How can I search for a number in a variable?

For Example:

  • Input A : 12131415
    Input Search : 1
    Output : 1 = 4
  • Input A : 12131415
    Input Search : 12
    Output : 12 = 1

Please Help Me. Thank You.

Jonathan Leffler
  • 730,956
  • 141
  • 904
  • 1,278
rtr0_id
  • 1
  • 3
  • 3
    First of all, C and C++ are different languages. You can't have both. Second, this is probably a homework question and you will find your answer quicker with your favorite search engine than it takes to write this question here.

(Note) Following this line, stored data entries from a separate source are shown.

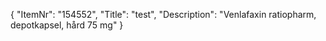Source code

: {
  "ItemNr": "154552",
  "Title": "test",
  "Description": "Venlafaxin ratiopharm, depotkapsel, hård 75 mg"
}
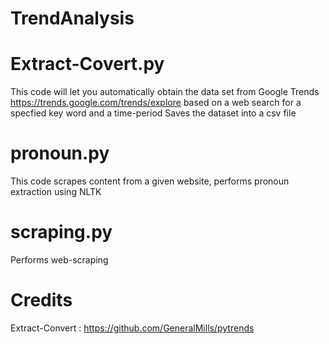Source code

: # TrendAnalysis

# Extract-Covert.py
This code will let you automatically obtain the data set from Google Trends https://trends.google.com/trends/explore
based on a web search for a specfied key word and a time-period
Saves the dataset into a csv file

# pronoun.py
This code scrapes content from a given website, performs pronoun extraction using NLTK

# scraping.py
Performs web-scraping

# Credits
Extract-Convert : https://github.com/GeneralMills/pytrends
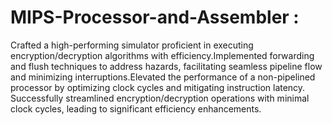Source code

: # MIPS-Processor-and-Assembler : 
 Crafted a high-performing simulator proficient in executing encryption/decryption algorithms with efficiency.Implemented forwarding and flush techniques to address hazards, facilitating seamless pipeline flow and minimizing 
 interruptions.Elevated the performance of a non-pipelined processor by optimizing clock cycles and mitigating instruction latency.
 Successfully streamlined encryption/decryption operations with minimal clock cycles, leading to significant efficiency
 enhancements.
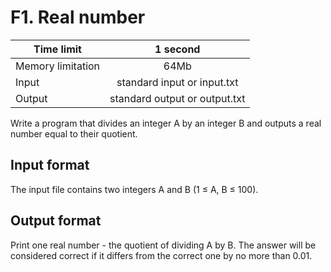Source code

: # F1. Real number


| Time limit     | 1 second           |
| ------------- |:-------------:|
|  Memory limitation   | 64Mb| 
| Input  | standard input or input.txt | 
| Output | standard output or output.txt | 


Write a program that divides an integer A by an integer B and outputs a real number equal to their quotient.

## **Input format**

The input file contains two integers A and B (1 ≤ A, B ≤ 100).

## **Output format**

Print one real number - the quotient of dividing A by B. The answer will be considered correct if it differs from the correct one by no more than 0.01.
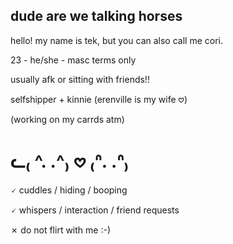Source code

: ## dude are we talking horses


hello! my name is tek, but you can also call me cori. 

23 - he/she - masc terms only 

usually afk or sitting with friends!!

selfshipper + kinnie (erenville is my wife 𖹭)

(working on my carrds atm) 

# ᓚ₍ ^. .^₎ 𖹭 ₍ᐢ. .ᐢ₎

🗸 cuddles / hiding / booping

🗸 whispers / interaction / friend requests

✗ do not flirt with me :-) 



<!--
**erenville/erenville** is a ✨ _special_ ✨ repository because its `README.md` (this file) appears on your GitHub profile.

Here are some ideas to get you started:

- 🔭 I’m currently working on ...
- 🌱 I’m currently learning ...
- 👯 I’m looking to collaborate on ...
- 🤔 I’m looking for help with ...
- 💬 Ask me about ...
- 📫 How to reach me: ...
- 😄 Pronouns: ...
- ⚡ Fun fact: ...
-->
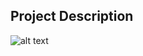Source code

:## Project Description

![alt text](https://github.com/learning-zone/Website-Templates/blob/master/assets/Internet_Portal.png "Internet_Portal")
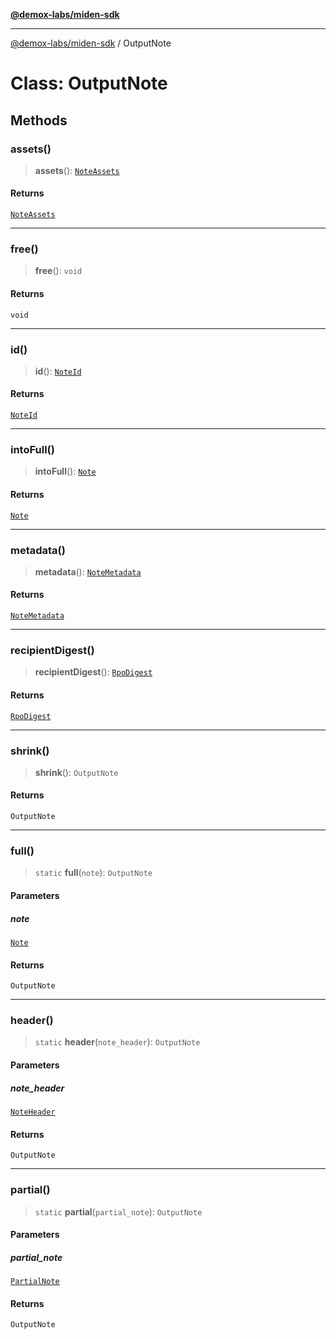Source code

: [**@demox-labs/miden-sdk**](../README.md)

***

[@demox-labs/miden-sdk](../README.md) / OutputNote

# Class: OutputNote

## Methods

### assets()

> **assets**(): [`NoteAssets`](NoteAssets.md)

#### Returns

[`NoteAssets`](NoteAssets.md)

***

### free()

> **free**(): `void`

#### Returns

`void`

***

### id()

> **id**(): [`NoteId`](NoteId.md)

#### Returns

[`NoteId`](NoteId.md)

***

### intoFull()

> **intoFull**(): [`Note`](Note.md)

#### Returns

[`Note`](Note.md)

***

### metadata()

> **metadata**(): [`NoteMetadata`](NoteMetadata.md)

#### Returns

[`NoteMetadata`](NoteMetadata.md)

***

### recipientDigest()

> **recipientDigest**(): [`RpoDigest`](RpoDigest.md)

#### Returns

[`RpoDigest`](RpoDigest.md)

***

### shrink()

> **shrink**(): `OutputNote`

#### Returns

`OutputNote`

***

### full()

> `static` **full**(`note`): `OutputNote`

#### Parameters

##### note

[`Note`](Note.md)

#### Returns

`OutputNote`

***

### header()

> `static` **header**(`note_header`): `OutputNote`

#### Parameters

##### note\_header

[`NoteHeader`](NoteHeader.md)

#### Returns

`OutputNote`

***

### partial()

> `static` **partial**(`partial_note`): `OutputNote`

#### Parameters

##### partial\_note

[`PartialNote`](PartialNote.md)

#### Returns

`OutputNote`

Please read the help section about how and what to ask here. – Sami Kuhmonen Oct 02 '16 at 05:31
  • 1
    We'll help you fix a genuine attempt to solve the problem. We won't usually write the code for you. Show us your best effort. Unless there are rules you haven't told us about, you should read strings and do string analysis, not numerical analysis. – Jonathan Leffler Oct 02 '16 at 05:34
  • @Sami Kuhmonen Yes you right , but please note that this is not a homework but this is is my friend's question. – rtr0_id Oct 02 '16 at 05:37
  • 2
    I don't think the proposed duplicate is very close to being a duplicate. The question is notable for have a -5 accepted answer, but that's not why it is not a duplicate, though. This question is about counting the occurrences of a (digit) string inside another (digit) string. That question is about identifying the digits present in a … number, but it could be a string. – Jonathan Leffler Oct 02 '16 at 05:37
  • 3
    @Albertong27: pull the other one! And it is probably his (or her) homework question, and they could perfectly well ask for themselves. That's not a good excuse. – Jonathan Leffler Oct 02 '16 at 05:38
  • JFTR: the 'proposed' duplicate was [C++ get each digit in int](http://stackoverflow.com/questions/4615046/c-get-each-digit-in-int). I reopened because the duplicate was not good. That is not to indicate that the question is good; it isn't — it should be closed because there's no effort put into showing the attempted code, etc. – Jonathan Leffler Oct 02 '16 at 05:53

1 Answers1

0

I'll not provide a complete solution for you but here is a basic idea that you can work with.

You could convert the numbers into strings and then count the number of times you can find one string in the other.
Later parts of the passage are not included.